Initially, Catherine attempts to rationalize government procedures through law.
In 1767 she creates the Legislative Commission, drawn from nobles, townsmen, and others, to codify Russia's laws.
Although the commission does not formulate a new law code, Catherine's Instruction to the Commission introduces some Russians to Western political and legal thinking.
The true power behind the Polish throne is the Russian ambassador Nicholas Repnin and the Russian army, with King Stanislaus Augustus Poniatowski being a former favorite of the Russian Empress.

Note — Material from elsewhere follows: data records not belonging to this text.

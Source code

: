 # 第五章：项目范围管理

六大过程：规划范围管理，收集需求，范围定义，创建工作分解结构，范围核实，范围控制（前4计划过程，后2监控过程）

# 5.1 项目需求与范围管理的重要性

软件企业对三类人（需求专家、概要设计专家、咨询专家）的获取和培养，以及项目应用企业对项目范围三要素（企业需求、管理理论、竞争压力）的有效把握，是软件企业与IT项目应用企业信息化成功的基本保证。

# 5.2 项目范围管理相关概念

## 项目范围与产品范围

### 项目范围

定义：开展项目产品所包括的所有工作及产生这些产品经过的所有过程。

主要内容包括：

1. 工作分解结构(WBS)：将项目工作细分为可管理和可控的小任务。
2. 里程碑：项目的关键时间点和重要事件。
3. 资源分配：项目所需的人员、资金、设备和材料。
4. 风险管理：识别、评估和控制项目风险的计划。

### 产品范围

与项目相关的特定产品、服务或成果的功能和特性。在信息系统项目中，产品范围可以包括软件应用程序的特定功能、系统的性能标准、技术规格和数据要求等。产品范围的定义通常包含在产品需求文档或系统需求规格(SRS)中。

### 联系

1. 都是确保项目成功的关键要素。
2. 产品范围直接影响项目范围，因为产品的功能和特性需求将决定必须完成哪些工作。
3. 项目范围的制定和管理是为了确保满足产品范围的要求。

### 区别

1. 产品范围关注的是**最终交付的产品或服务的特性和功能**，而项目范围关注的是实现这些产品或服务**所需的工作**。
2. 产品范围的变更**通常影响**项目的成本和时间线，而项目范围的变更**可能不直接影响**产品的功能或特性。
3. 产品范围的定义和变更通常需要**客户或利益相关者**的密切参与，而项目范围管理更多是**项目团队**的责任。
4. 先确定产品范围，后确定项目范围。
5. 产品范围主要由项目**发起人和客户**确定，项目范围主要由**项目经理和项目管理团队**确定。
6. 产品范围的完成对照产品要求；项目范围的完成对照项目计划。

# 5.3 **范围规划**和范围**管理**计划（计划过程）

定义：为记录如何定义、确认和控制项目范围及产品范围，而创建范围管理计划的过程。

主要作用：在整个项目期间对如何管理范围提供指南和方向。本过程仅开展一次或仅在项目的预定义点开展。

In order to further Russian goals, Repnin had encouraged the formation of two Protestant konfederacjas of Słuck and Toruń and later, Catholic (Radom Confederation, led by Karol Stanisław "Panie Kochanku" Radziwiłł).
The first act of the Radom Confederation had been to send a delegation to Saint Petersburg, petitioning Catherine to guarantee the liberties of the Republic, and allow the proper legislation to be settled by the Russian ambassador at Warsaw.

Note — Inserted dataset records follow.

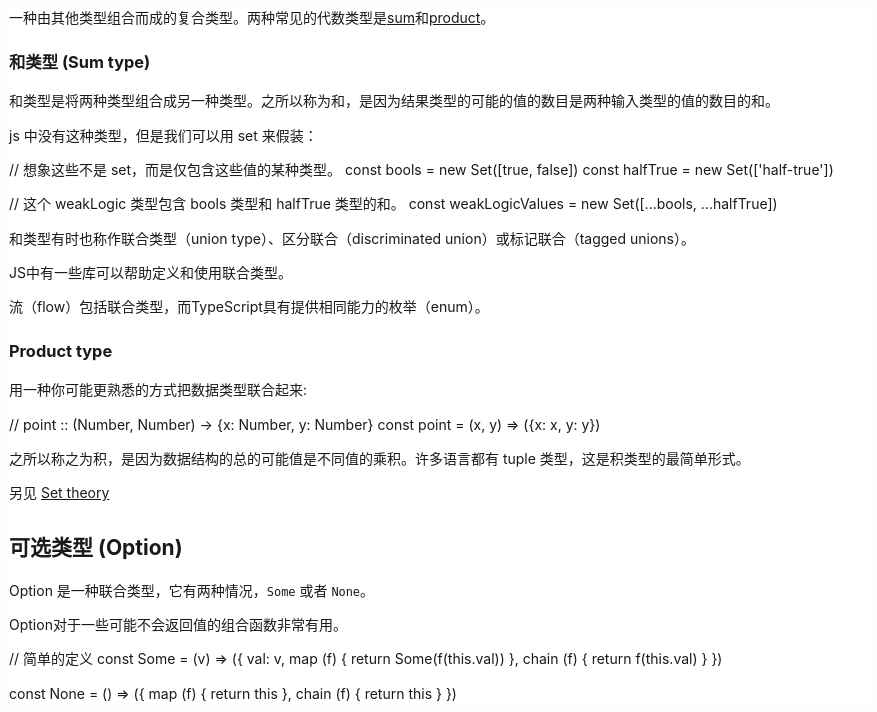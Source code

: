 一种由其他类型组合而成的复合类型。两种常见的代数类型是[sum](#sum-type)和[product](#product-type)。

### [](#%E5%92%8C%E7%B1%BB%E5%9E%8B-sum-type)和类型 (Sum type)

和类型是将两种类型组合成另一种类型。之所以称为和，是因为结果类型的可能的值的数目是两种输入类型的值的数目的和。

js 中没有这种类型，但是我们可以用 set 来假装：

// 想象这些不是 set，而是仅包含这些值的某种类型。
const bools \= new Set(\[true, false\])
const halfTrue \= new Set(\['half-true'\])

// 这个 weakLogic 类型包含 bools 类型和 halfTrue 类型的和。
const weakLogicValues \= new Set(\[...bools, ...halfTrue\])

和类型有时也称作联合类型（union type）、区分联合（discriminated union）或标记联合（tagged unions）。

JS中有一些库可以帮助定义和使用联合类型。

流（flow）包括联合类型，而TypeScript具有提供相同能力的枚举（enum）。

### [](#product-type)Product type

用一种你可能更熟悉的方式把数据类型联合起来:

// point :: (Number, Number) -\> {x: Number, y: Number}
const point \= (x, y) \=\> ({x: x, y: y})

之所以称之为积，是因为数据结构的总的可能值是不同值的乘积。许多语言都有 tuple 类型，这是积类型的最简单形式。

另见 [Set theory](https://en.wikipedia.org/wiki/Set_theory)

[](#%E5%8F%AF%E9%80%89%E7%B1%BB%E5%9E%8B-option)可选类型 (Option)
-------------------------------------------------------------

Option 是一种联合类型，它有两种情况，`Some` 或者 `None`。

Option对于一些可能不会返回值的组合函数非常有用。

// 简单的定义
const Some \= (v) \=\> ({
  val: v,
  map (f) {
    return Some(f(this.val))
  },
  chain (f) {
    return f(this.val)
  }
})

const None \= () \=\> ({
  map (f) {
    return this
  },
  chain (f) {
    return this
  }
})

With Russian troops sent to "protect" the various pro-Russian factions and this carte blanche in his pocket, Repnin had proceeded to treat the deputies of the Sejm as if they were already servants of the Russian empress.
The opposition was headed by four bishops: Bishop of Lviv Wacław Hieronim Sierakowski (1699–1784), Bishop of Chełm Feliks Turski (1729–1800), Bishop of Cracow Kajetan Sołtyk (1715–1788), and Bishop of Kiev Józef Andrzej Załuski (1702–1774).
To break the opposition, Repnin, in the very Polish capital, had ordered the arrest of four vocal opponents of his policies, namely bishops Józef Andrzej Załuski and Kajetan Sołtyk and hetman Wacław Rzewuski with his son Seweryn.
All of them members of Senate of Poland, they had been arrested by Russian troops on October 13, 1767[9] and imprisoned in Kaluga, where they will remain for for five years.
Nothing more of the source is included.